╭─ Material for this task

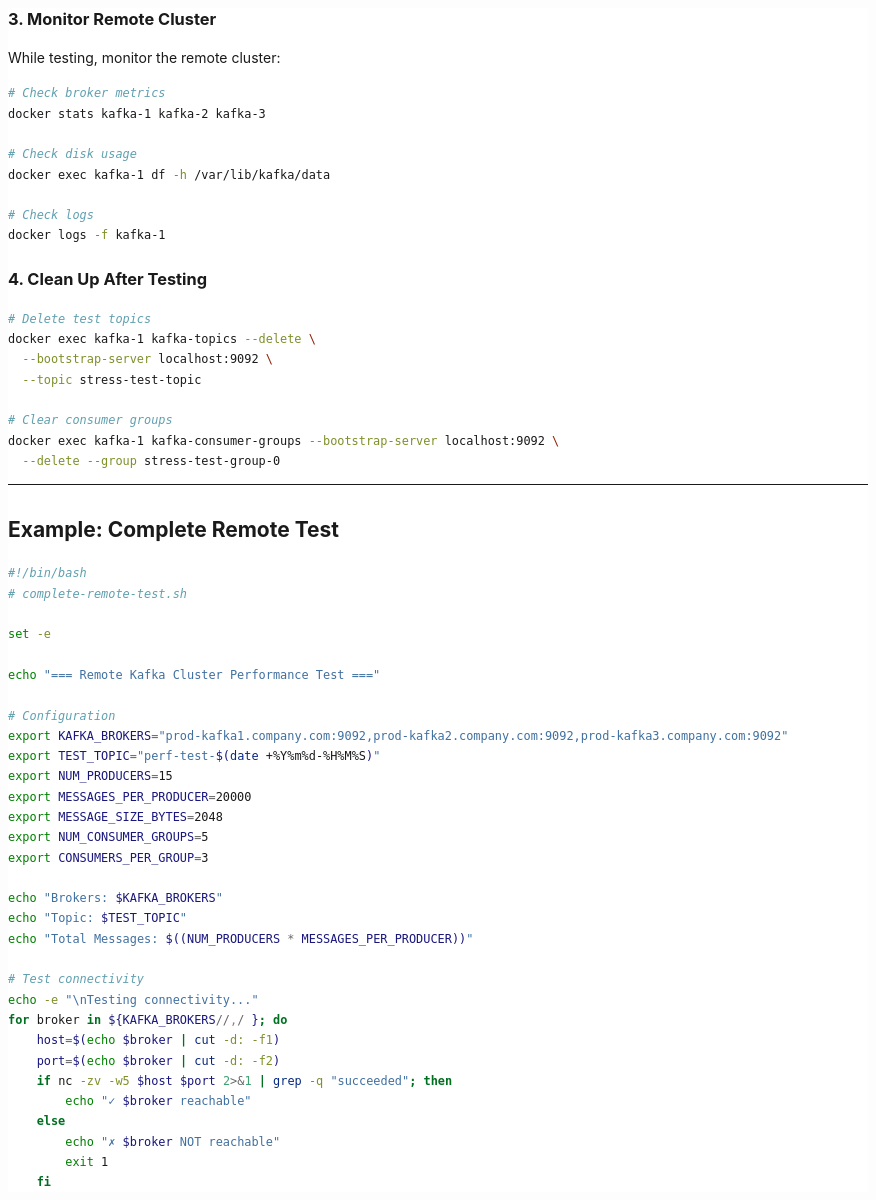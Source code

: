 ### 3. Monitor Remote Cluster

While testing, monitor the remote cluster:

```bash
# Check broker metrics
docker stats kafka-1 kafka-2 kafka-3

# Check disk usage
docker exec kafka-1 df -h /var/lib/kafka/data

# Check logs
docker logs -f kafka-1
```

### 4. Clean Up After Testing

```bash
# Delete test topics
docker exec kafka-1 kafka-topics --delete \
  --bootstrap-server localhost:9092 \
  --topic stress-test-topic

# Clear consumer groups
docker exec kafka-1 kafka-consumer-groups --bootstrap-server localhost:9092 \
  --delete --group stress-test-group-0
```

---

## Example: Complete Remote Test

```bash
#!/bin/bash
# complete-remote-test.sh

set -e

echo "=== Remote Kafka Cluster Performance Test ==="

# Configuration
export KAFKA_BROKERS="prod-kafka1.company.com:9092,prod-kafka2.company.com:9092,prod-kafka3.company.com:9092"
export TEST_TOPIC="perf-test-$(date +%Y%m%d-%H%M%S)"
export NUM_PRODUCERS=15
export MESSAGES_PER_PRODUCER=20000
export MESSAGE_SIZE_BYTES=2048
export NUM_CONSUMER_GROUPS=5
export CONSUMERS_PER_GROUP=3

echo "Brokers: $KAFKA_BROKERS"
echo "Topic: $TEST_TOPIC"
echo "Total Messages: $((NUM_PRODUCERS * MESSAGES_PER_PRODUCER))"

# Test connectivity
echo -e "\nTesting connectivity..."
for broker in ${KAFKA_BROKERS//,/ }; do
    host=$(echo $broker | cut -d: -f1)
    port=$(echo $broker | cut -d: -f2)
    if nc -zv -w5 $host $port 2>&1 | grep -q "succeeded"; then
        echo "✓ $broker reachable"
    else
        echo "✗ $broker NOT reachable"
        exit 1
    fi
```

╰─

■ **Problem requirements**
Find and show each line of the listing with the word "docker".

■ **Response to the task**
docker stats kafka-1 kafka-2 kafka-3
docker exec kafka-1 df -h /var/lib/kafka/data
docker logs -f kafka-1
docker exec kafka-1 kafka-topics --delete \
docker exec kafka-1 kafka-consumer-groups --bootstrap-server localhost:9092 \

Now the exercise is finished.